In insertion sort the best case scenario is when the sequence is already sorted and that takes Linear time and in the worst case takes O(n^2) time. I do not know how you got the logarithmic part in the complexity.

O(nlogn) in-place sorting algorithm

This question was in the preparation exam for my midterm in introduction to computer science.
There exists an algorithm which can find the kth element in a list in
O(n) time, and suppose that it is in place. Using this algorithm,
write an in place sorting algorithm that runs in worst case time
O(n*log(n)), and prove that it does. Given that this algorithm exists,
why is mergesort still used?
I assume I must write some alternate form of the quicksort algorithm, which has a worst case of O(n^2), since merge-sort is not an in-place algorithm. What confuses me is the given algorithm to find the kth element in a list.

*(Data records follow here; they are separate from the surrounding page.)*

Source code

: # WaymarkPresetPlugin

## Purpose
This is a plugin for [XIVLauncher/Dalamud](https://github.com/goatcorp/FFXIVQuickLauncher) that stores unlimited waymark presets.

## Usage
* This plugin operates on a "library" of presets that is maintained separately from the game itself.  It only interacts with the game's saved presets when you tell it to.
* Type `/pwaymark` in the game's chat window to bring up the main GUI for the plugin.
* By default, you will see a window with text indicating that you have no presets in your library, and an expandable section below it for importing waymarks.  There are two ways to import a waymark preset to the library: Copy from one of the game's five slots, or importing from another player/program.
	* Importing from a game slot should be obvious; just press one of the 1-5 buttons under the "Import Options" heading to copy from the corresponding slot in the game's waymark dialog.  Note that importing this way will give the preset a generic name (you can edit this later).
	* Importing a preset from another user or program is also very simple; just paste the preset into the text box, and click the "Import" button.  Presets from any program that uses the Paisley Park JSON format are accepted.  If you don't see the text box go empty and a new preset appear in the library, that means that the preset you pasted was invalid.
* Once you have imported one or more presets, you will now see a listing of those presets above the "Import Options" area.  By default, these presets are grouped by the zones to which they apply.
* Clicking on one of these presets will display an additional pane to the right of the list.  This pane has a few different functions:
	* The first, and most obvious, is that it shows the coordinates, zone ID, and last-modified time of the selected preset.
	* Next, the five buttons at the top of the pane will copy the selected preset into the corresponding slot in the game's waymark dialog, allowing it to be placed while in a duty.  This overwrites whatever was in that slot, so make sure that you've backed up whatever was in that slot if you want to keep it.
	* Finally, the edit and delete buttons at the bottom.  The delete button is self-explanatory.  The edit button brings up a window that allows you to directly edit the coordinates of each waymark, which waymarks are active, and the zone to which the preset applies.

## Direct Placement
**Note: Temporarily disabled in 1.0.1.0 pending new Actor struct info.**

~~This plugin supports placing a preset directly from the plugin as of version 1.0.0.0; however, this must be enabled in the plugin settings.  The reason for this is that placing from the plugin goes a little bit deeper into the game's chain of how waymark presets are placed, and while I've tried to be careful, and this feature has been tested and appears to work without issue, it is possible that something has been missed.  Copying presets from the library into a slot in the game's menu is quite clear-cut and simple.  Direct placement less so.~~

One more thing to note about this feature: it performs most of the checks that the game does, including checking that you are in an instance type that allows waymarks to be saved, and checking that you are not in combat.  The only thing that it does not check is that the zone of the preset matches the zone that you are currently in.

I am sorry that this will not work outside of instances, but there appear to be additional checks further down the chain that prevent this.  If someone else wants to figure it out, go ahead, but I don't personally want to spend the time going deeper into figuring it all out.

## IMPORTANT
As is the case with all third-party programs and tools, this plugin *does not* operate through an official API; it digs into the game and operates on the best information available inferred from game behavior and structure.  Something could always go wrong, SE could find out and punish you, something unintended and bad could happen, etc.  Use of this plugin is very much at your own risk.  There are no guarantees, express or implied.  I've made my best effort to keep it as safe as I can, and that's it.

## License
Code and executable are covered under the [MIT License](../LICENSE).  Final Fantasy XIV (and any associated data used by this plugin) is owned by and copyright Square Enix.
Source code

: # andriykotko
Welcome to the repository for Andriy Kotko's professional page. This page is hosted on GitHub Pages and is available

Isn't a simple loop iteration through through the elements of an array already a O(n) algorithm?
How can the provided algorithm make any difference in the running time of the sorting algorithm if it does not change anything in the execution time? I don't see how used with either quicksort, insertion sort or selection sort, it could lower the worst case to O(nlogn). Any input is appreciated!
Check wiki, namely the "Selection by sorting" section:
Similarly, given a median-selection algorithm or general selection algorithm applied to find the median, one can use it as a pivot strategy in Quicksort, obtaining a sorting algorithm. If the selection algorithm is optimal, meaning O(n), then the resulting sorting algorithm is optimal, meaning O(n log n). The median is the best pivot for sorting, as it evenly divides the data, and thus guarantees optimal sorting, assuming the selection algorithm is optimal. A sorting analog to median of medians exists, using the pivot strategy (approximate median) in Quicksort, and similarly yields an optimal Quicksort.
The short answer why mergesort is prefered over quicksort in some cases is that it is stable (while quicksort is not).
Reasons for merge sort. Merge Sort is stable. Merge sort does more moves but fewer compares than quick sort. If the compare overhead is greater than move overhead, then merge sort is faster. One situation where compare overhead may be greater is sorting an array of indices or pointers to objects, like strings.
If sorting a linked list, then merge sort using an array of pointers to the first nodes of working lists is the fastest method I'm aware of. This is how HP / Microsoft std::list::sort() is implemented. In the array of pointers, array[i] is either NULL or points to a list of length pow(2,i) (except the last pointer points to a list of unlimited length).
I found the solution:
if(start>stop) 2 op.
pivot<-partition(A, start, stop) 2 op. + n
quickSort(A, start, pivot-1) 2 op. + T(n/2)
quickSort(A, pibvot+1, stop) 2 op. + T(n/2)
T(n)=8+2T(n/2)+n k=1
=8+2(8+2T(n/4)+n/2)+n
=24+4T(n/4)+2n K=2
...
=(2^K-1)*8+2^k*T(n/2^k)+kn
Recursion finishes when n=2^k <==> k=log2(n)
T(n)=(2^(log2(n))-1)*8+2^(log2(n))*2+log2(n)*n
=n-8+2n+nlog2(n)
=3n+nlog2(n)-8
=n(3+log2(n))-8
is O(nlogn)
Quick sort have worstcase O(n^2), but that only occurs if you have bad luck when choosing the pivot. If you can select the kth element in O(n) that means you can choose a good pivot by doing O(n) extra steps. That yields a woest-case O(nlogn) algorithm. There are a couple of reasons why mergesort is still used. First, this selection algorithm is more or less cumbersome to implement in-place, and also adds several extra operations to the regular quicksort, so it is not that fastest than merge sort, as one might expect.
Nevertheless, MergeSort is not still used because of its worst time complexity, in fact HeapSort achieves the same worst case bounds and is also in place, and didn't replace MergeSort, though it has also other disadvantages against quicksort. The main reason why MergeSort survives is because it is the fastest stable sort algorithm know so far. There are several applications in which is paramount to have an stable sorting algorithm. And that is the strength of MergeSort.
A stable sort is such that the equal items preserve the original relative order. For example, this is very useful when you have two keys, and you want to sort by first key first and then by second key, preserving the first key order.
The problem with HeapSort against quicksort is that it is cache inefficient, since you swap/compare elements too far from each other in the array, while quicksort compares consequent elements, these elements are more likely to be in the cache at the same time.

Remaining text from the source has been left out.